• [Input for this task]:
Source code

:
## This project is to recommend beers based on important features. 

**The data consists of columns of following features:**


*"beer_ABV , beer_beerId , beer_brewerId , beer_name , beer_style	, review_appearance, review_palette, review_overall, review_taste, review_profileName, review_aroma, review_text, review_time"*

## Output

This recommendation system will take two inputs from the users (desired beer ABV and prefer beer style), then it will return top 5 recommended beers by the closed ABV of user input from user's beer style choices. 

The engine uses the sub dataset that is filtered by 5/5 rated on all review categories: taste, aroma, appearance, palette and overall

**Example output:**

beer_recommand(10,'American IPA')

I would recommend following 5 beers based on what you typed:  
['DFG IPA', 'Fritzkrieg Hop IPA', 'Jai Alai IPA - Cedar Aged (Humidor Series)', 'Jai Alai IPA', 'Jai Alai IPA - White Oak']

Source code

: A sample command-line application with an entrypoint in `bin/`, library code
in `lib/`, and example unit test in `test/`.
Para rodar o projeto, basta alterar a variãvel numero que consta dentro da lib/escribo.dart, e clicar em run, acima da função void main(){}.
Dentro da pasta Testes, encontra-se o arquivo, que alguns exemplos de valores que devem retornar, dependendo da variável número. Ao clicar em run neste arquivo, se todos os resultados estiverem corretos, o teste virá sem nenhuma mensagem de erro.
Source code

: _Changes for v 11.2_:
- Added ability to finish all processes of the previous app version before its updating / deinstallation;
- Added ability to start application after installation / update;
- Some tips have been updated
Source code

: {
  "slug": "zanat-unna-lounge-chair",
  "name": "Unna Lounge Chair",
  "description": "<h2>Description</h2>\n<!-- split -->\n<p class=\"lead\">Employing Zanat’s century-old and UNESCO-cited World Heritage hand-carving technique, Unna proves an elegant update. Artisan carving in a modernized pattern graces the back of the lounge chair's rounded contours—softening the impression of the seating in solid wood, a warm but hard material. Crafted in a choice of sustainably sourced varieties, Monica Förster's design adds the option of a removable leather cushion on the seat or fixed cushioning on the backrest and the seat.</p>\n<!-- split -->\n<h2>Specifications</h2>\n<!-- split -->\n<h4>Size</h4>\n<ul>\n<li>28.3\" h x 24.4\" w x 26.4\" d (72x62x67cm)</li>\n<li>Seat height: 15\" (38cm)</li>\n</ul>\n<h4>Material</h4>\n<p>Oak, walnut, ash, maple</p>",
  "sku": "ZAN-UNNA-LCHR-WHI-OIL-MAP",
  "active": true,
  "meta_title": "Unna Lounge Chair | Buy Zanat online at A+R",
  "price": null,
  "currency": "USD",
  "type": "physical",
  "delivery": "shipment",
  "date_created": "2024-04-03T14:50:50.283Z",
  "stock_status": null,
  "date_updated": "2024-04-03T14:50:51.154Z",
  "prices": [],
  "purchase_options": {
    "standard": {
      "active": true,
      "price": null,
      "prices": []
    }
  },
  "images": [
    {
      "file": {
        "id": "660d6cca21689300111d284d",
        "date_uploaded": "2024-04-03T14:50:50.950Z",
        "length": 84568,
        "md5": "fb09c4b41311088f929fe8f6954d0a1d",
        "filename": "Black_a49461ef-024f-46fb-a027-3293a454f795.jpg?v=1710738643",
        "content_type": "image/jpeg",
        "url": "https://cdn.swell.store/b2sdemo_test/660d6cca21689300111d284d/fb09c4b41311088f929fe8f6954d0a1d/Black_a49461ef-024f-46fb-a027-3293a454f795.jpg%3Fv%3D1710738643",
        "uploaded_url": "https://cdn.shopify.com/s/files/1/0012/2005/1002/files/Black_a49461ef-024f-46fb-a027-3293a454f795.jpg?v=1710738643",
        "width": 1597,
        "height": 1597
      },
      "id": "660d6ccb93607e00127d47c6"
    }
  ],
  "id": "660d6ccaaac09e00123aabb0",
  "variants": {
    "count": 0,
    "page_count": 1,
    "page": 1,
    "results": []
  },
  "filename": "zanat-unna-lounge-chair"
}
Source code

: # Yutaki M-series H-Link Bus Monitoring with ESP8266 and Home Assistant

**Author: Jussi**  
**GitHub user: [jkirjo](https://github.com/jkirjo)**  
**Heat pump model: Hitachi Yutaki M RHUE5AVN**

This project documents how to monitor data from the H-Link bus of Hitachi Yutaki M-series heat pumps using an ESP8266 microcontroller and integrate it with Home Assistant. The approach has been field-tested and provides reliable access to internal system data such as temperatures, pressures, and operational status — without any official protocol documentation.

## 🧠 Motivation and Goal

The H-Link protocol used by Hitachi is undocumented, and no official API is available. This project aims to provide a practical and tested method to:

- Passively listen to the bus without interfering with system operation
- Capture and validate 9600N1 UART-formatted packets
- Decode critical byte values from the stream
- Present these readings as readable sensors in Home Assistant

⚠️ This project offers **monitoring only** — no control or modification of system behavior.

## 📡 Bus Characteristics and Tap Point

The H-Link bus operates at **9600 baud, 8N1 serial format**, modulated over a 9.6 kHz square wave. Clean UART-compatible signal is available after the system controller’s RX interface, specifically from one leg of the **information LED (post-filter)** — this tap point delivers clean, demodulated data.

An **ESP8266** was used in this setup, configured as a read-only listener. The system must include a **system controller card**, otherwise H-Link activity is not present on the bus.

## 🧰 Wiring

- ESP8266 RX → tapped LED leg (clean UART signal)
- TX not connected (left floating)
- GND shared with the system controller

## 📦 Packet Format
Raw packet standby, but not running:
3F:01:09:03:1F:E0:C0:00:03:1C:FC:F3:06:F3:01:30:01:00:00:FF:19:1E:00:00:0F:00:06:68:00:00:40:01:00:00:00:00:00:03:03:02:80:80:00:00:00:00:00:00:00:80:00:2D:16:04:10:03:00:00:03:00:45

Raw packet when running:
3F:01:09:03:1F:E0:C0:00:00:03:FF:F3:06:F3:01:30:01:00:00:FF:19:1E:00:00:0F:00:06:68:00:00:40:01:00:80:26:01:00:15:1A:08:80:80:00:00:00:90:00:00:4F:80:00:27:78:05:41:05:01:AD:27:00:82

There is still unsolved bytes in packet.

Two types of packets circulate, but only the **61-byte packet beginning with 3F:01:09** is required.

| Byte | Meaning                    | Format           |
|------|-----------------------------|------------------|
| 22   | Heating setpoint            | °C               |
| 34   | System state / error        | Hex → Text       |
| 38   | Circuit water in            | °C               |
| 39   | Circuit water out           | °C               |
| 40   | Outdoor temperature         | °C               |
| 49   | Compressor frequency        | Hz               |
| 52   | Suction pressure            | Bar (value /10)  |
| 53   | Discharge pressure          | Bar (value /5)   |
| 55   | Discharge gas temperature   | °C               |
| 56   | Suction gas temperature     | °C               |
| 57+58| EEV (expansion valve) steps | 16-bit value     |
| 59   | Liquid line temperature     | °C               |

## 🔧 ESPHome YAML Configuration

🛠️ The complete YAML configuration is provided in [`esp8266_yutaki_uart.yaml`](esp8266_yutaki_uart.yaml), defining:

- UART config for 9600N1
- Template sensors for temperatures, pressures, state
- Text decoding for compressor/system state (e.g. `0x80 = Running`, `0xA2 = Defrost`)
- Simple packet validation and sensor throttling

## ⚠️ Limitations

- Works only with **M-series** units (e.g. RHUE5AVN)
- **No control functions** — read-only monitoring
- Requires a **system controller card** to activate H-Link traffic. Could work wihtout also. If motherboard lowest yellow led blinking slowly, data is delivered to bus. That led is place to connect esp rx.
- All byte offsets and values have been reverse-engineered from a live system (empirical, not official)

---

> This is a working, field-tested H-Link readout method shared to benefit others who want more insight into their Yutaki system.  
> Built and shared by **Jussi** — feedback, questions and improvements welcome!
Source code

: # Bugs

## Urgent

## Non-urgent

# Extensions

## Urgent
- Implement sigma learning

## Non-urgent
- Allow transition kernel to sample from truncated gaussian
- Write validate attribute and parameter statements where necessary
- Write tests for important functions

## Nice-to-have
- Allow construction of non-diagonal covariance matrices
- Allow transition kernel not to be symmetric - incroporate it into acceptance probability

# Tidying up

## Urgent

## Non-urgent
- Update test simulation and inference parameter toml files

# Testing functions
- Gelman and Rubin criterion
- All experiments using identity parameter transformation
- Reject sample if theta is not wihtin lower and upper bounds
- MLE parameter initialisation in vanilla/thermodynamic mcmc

• [Work instruction]: Exactly reproduce the lines of the data above that run from the line containing "- Implement sigma learning" through the final one.

• [Task solution]:
- Implement sigma learning

## Non-urgent
- Allow transition kernel to sample from truncated gaussian
- Write validate attribute and parameter statements where necessary
- Write tests for important functions

## Nice-to-have
- Allow construction of non-diagonal covariance matrices
- Allow transition kernel not to be symmetric - incroporate it into acceptance probability

# Tidying up

## Urgent

## Non-urgent
- Update test simulation and inference parameter toml files

# Testing functions
- Gelman and Rubin criterion
- All experiments using identity parameter transformation
- Reject sample if theta is not wihtin lower and upper bounds
- MLE parameter initialisation in vanilla/thermodynamic mcmc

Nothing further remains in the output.